■ Aim of the task: Could you set down exactly the lines in the records below between the line holding "and hindering performance" and the line holding "are (64 bit)", inclusive?

■ Source material:
================================

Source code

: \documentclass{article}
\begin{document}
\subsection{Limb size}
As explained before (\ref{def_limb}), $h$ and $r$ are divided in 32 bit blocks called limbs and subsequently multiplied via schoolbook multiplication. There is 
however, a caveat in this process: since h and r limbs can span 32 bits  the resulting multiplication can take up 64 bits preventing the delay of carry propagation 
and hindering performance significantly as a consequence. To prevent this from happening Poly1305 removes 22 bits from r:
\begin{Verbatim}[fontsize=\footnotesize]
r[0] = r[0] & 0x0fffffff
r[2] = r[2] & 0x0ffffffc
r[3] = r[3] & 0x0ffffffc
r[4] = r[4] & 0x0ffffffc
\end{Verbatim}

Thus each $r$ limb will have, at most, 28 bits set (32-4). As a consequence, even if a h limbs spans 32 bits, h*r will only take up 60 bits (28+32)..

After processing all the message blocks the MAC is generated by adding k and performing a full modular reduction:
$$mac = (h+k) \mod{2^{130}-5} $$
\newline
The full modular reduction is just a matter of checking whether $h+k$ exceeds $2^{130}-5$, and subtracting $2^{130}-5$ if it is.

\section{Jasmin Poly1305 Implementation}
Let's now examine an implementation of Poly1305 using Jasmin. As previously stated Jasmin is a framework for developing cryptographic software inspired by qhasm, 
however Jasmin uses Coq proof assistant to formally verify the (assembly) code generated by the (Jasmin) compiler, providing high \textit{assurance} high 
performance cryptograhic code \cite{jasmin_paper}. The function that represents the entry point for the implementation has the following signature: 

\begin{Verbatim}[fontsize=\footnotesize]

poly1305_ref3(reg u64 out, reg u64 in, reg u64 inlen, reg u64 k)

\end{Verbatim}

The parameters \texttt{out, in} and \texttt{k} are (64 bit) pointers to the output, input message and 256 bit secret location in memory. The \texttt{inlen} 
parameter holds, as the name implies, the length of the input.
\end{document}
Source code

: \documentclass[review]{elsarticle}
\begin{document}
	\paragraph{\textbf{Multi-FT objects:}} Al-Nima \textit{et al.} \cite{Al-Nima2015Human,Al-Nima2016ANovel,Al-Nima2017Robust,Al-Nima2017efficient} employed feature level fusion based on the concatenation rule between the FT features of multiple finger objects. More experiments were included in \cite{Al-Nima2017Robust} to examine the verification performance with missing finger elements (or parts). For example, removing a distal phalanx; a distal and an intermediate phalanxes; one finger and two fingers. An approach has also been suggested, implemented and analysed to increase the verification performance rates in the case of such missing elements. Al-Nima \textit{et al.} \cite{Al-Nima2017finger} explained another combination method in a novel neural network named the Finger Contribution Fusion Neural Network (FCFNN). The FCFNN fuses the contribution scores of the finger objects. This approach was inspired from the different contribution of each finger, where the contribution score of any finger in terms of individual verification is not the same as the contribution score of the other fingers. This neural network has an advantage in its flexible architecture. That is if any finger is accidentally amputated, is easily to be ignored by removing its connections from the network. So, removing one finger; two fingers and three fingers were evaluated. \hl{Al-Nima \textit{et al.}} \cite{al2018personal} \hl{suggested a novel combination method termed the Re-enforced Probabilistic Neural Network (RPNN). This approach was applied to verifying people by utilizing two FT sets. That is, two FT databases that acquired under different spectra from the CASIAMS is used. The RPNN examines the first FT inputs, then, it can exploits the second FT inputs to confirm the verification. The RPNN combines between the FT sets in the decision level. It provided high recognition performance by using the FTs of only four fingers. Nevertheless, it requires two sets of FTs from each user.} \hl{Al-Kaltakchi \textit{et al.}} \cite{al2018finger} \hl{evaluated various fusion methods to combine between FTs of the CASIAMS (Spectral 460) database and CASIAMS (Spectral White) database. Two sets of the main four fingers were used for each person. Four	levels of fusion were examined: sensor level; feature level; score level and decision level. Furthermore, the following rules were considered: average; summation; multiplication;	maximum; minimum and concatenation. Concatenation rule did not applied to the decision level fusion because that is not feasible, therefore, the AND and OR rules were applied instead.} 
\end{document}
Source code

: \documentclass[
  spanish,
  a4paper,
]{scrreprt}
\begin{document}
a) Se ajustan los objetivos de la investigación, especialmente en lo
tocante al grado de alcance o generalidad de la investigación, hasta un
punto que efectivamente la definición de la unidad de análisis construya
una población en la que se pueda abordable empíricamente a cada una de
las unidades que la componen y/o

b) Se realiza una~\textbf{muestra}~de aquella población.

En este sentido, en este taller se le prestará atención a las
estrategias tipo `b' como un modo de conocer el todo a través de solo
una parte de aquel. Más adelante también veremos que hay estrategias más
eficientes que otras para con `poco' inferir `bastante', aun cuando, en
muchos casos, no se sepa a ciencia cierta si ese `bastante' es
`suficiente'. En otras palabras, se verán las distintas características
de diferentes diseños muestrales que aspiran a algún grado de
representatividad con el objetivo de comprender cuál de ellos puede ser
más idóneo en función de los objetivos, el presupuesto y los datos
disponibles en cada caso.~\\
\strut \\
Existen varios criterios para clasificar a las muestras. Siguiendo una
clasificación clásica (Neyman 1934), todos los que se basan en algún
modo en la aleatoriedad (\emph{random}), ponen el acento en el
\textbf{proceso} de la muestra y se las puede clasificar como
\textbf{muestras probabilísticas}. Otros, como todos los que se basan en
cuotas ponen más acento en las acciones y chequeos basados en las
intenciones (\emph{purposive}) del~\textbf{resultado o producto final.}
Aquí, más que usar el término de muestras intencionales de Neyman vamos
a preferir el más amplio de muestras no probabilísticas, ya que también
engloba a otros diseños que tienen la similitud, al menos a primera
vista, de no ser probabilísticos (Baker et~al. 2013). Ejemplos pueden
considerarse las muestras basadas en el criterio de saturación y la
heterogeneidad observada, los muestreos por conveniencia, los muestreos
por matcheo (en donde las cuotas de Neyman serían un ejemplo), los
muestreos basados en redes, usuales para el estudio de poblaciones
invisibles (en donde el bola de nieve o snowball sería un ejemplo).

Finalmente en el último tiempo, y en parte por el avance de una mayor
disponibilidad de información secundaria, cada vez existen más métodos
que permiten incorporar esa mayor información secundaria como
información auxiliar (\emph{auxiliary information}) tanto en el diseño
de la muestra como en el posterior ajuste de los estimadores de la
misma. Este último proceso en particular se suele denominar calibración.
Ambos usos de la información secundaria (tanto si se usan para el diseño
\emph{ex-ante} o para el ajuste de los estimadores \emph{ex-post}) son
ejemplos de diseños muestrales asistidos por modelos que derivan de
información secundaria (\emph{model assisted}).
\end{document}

================================

■ Result of this exercise:
and hindering performance significantly as a consequence. To prevent this from happening Poly1305 removes 22 bits from r:
\begin{Verbatim}[fontsize=\footnotesize]
r[0] = r[0] & 0x0fffffff
r[2] = r[2] & 0x0ffffffc
r[3] = r[3] & 0x0ffffffc
r[4] = r[4] & 0x0ffffffc
\end{Verbatim}

Thus each $r$ limb will have, at most, 28 bits set (32-4). As a consequence, even if a h limbs spans 32 bits, h*r will only take up 60 bits (28+32)..

After processing all the message blocks the MAC is generated by adding k and performing a full modular reduction:
$$mac = (h+k) \mod{2^{130}-5} $$
\newline
The full modular reduction is just a matter of checking whether $h+k$ exceeds $2^{130}-5$, and subtracting $2^{130}-5$ if it is.

\section{Jasmin Poly1305 Implementation}
Let's now examine an implementation of Poly1305 using Jasmin. As previously stated Jasmin is a framework for developing cryptographic software inspired by qhasm, 
however Jasmin uses Coq proof assistant to formally verify the (assembly) code generated by the (Jasmin) compiler, providing high \textit{assurance} high 
performance cryptograhic code \cite{jasmin_paper}. The function that represents the entry point for the implementation has the following signature: 

\begin{Verbatim}[fontsize=\footnotesize]

poly1305_ref3(reg u64 out, reg u64 in, reg u64 inlen, reg u64 k)

\end{Verbatim}

The parameters \texttt{out, in} and \texttt{k} are (64 bit) pointers to the output, input message and 256 bit secret location in memory. The \texttt{inlen} 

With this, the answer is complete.